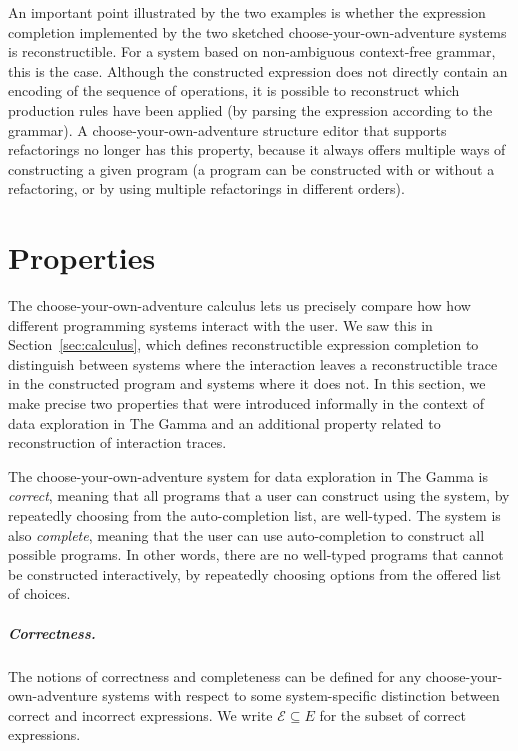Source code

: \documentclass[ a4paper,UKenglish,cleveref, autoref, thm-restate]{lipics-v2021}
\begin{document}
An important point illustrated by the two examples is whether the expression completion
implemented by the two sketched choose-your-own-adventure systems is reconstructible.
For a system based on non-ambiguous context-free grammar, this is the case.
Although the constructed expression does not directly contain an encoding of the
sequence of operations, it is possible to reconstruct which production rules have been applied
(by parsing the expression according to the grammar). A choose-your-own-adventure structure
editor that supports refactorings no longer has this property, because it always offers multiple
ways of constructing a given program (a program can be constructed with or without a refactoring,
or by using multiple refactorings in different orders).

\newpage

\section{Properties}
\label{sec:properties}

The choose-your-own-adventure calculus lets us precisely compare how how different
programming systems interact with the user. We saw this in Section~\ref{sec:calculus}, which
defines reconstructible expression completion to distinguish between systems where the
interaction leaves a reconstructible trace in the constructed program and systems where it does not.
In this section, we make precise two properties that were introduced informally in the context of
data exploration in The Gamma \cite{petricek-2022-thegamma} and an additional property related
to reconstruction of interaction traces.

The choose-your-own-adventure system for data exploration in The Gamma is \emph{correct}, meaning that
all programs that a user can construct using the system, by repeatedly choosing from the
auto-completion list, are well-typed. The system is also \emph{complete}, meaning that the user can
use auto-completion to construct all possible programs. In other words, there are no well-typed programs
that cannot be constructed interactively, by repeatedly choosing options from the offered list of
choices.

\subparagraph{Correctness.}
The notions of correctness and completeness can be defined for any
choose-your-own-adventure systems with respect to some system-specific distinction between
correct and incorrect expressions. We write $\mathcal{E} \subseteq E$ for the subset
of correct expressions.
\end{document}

####

→ Task to carry out
Could you restate word for word the lines above from the one containing "The choose-your-own-adventure system" through the one containing "The notions of", both included, and nothing else?

→ Exercise output
The choose-your-own-adventure system for data exploration in The Gamma is \emph{correct}, meaning that
all programs that a user can construct using the system, by repeatedly choosing from the
auto-completion list, are well-typed. The system is also \emph{complete}, meaning that the user can
use auto-completion to construct all possible programs. In other words, there are no well-typed programs
that cannot be constructed interactively, by repeatedly choosing options from the offered list of
choices.

\subparagraph{Correctness.}
The notions of correctness and completeness can be defined for any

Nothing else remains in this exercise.